• **Aim of the task**:
Repeat the records. Each line must match exactly.

• **Data for the task**:
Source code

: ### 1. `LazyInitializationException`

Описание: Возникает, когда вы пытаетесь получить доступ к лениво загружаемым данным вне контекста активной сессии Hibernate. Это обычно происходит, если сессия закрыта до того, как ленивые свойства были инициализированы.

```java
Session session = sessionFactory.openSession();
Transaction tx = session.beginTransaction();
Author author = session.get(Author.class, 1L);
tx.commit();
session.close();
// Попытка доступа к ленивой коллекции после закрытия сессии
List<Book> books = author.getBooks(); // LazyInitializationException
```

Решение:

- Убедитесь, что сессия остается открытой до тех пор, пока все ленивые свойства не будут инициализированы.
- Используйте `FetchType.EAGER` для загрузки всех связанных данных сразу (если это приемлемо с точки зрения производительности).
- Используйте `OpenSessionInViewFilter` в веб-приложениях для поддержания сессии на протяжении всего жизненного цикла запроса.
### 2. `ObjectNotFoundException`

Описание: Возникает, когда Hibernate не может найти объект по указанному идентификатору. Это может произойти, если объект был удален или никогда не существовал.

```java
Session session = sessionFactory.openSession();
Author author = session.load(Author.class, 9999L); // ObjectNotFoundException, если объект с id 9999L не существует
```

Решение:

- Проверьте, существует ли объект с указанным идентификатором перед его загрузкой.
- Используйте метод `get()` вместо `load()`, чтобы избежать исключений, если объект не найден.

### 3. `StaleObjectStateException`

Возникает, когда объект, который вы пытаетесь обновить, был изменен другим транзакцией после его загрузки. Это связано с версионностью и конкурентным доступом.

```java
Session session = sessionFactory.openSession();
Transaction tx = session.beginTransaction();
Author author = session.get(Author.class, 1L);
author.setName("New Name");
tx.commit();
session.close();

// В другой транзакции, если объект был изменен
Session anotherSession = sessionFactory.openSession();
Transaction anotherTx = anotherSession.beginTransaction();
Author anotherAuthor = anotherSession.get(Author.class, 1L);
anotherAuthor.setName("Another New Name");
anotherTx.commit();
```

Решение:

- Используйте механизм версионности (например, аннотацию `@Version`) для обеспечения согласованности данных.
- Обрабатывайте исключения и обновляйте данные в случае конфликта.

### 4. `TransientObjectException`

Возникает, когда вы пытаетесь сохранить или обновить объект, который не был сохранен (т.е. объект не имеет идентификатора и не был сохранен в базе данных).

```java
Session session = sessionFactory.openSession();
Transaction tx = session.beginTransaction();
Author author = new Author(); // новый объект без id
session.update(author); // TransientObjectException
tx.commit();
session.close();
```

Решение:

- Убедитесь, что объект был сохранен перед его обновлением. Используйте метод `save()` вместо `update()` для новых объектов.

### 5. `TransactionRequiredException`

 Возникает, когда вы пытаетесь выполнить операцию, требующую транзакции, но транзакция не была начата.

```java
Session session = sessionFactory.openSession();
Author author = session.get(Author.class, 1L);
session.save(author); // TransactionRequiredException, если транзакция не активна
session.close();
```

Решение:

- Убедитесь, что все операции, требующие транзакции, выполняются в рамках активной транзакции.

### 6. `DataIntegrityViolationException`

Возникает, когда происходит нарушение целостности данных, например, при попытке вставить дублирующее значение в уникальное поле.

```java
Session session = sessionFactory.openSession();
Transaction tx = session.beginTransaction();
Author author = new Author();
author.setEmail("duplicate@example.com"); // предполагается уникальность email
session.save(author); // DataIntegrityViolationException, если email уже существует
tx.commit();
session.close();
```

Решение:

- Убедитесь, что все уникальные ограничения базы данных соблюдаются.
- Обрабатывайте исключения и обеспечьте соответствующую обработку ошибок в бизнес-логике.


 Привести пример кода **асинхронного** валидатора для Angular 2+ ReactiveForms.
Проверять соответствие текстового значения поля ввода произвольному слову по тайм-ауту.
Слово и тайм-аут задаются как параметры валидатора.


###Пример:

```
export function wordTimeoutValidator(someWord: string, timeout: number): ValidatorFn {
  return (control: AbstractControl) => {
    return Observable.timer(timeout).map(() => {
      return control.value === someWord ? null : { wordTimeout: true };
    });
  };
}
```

• **Response to this exercise**:
Source code

: ### 1. `LazyInitializationException`

Описание: Возникает, когда вы пытаетесь получить доступ к лениво загружаемым данным вне контекста активной сессии Hibernate. Это обычно происходит, если сессия закрыта до того, как ленивые свойства были инициализированы.

```java
Session session = sessionFactory.openSession();
Transaction tx = session.beginTransaction();
Author author = session.get(Author.class, 1L);
tx.commit();
session.close();
// Попытка доступа к ленивой коллекции после закрытия сессии
List<Book> books = author.getBooks(); // LazyInitializationException
```

Решение:

- Убедитесь, что сессия остается открытой до тех пор, пока все ленивые свойства не будут инициализированы.
- Используйте `FetchType.EAGER` для загрузки всех связанных данных сразу (если это приемлемо с точки зрения производительности).
- Используйте `OpenSessionInViewFilter` в веб-приложениях для поддержания сессии на протяжении всего жизненного цикла запроса.
### 2. `ObjectNotFoundException`

Описание: Возникает, когда Hibernate не может найти объект по указанному идентификатору. Это может произойти, если объект был удален или никогда не существовал.

```java
Session session = sessionFactory.openSession();
Author author = session.load(Author.class, 9999L); // ObjectNotFoundException, если объект с id 9999L не существует
```

Решение:

- Проверьте, существует ли объект с указанным идентификатором перед его загрузкой.
- Используйте метод `get()` вместо `load()`, чтобы избежать исключений, если объект не найден.

### 3. `StaleObjectStateException`

Возникает, когда объект, который вы пытаетесь обновить, был изменен другим транзакцией после его загрузки. Это связано с версионностью и конкурентным доступом.

```java
Session session = sessionFactory.openSession();
Transaction tx = session.beginTransaction();
Author author = session.get(Author.class, 1L);
author.setName("New Name");
tx.commit();
session.close();

// В другой транзакции, если объект был изменен
Session anotherSession = sessionFactory.openSession();
Transaction anotherTx = anotherSession.beginTransaction();
Author anotherAuthor = anotherSession.get(Author.class, 1L);
anotherAuthor.setName("Another New Name");
anotherTx.commit();
```

Решение:

- Используйте механизм версионности (например, аннотацию `@Version`) для обеспечения согласованности данных.
- Обрабатывайте исключения и обновляйте данные в случае конфликта.

### 4. `TransientObjectException`

Возникает, когда вы пытаетесь сохранить или обновить объект, который не был сохранен (т.е. объект не имеет идентификатора и не был сохранен в базе данных).

```java
Session session = sessionFactory.openSession();
Transaction tx = session.beginTransaction();
Author author = new Author(); // новый объект без id
session.update(author); // TransientObjectException
tx.commit();
session.close();
```

Решение:

- Убедитесь, что объект был сохранен перед его обновлением. Используйте метод `save()` вместо `update()` для новых объектов.

### 5. `TransactionRequiredException`

 Возникает, когда вы пытаетесь выполнить операцию, требующую транзакции, но транзакция не была начата.

```java
Session session = sessionFactory.openSession();
Author author = session.get(Author.class, 1L);
session.save(author); // TransactionRequiredException, если транзакция не активна
session.close();
```

Решение:

- Убедитесь, что все операции, требующие транзакции, выполняются в рамках активной транзакции.

### 6. `DataIntegrityViolationException`

Возникает, когда происходит нарушение целостности данных, например, при попытке вставить дублирующее значение в уникальное поле.

```java
Session session = sessionFactory.openSession();
Transaction tx = session.beginTransaction();
Author author = new Author();
author.setEmail("duplicate@example.com"); // предполагается уникальность email
session.save(author); // DataIntegrityViolationException, если email уже существует
tx.commit();
session.close();
```

Решение:

- Убедитесь, что все уникальные ограничения базы данных соблюдаются.
- Обрабатывайте исключения и обеспечьте соответствующую обработку ошибок в бизнес-логике.


 Привести пример кода **асинхронного** валидатора для Angular 2+ ReactiveForms.
Проверять соответствие текстового значения поля ввода произвольному слову по тайм-ауту.
Слово и тайм-аут задаются как параметры валидатора.


###Пример:

```
export function wordTimeoutValidator(someWord: string, timeout: number): ValidatorFn {
  return (control: AbstractControl) => {
    return Observable.timer(timeout).map(() => {
      return control.value === someWord ? null : { wordTimeout: true };
    });
  };
}
```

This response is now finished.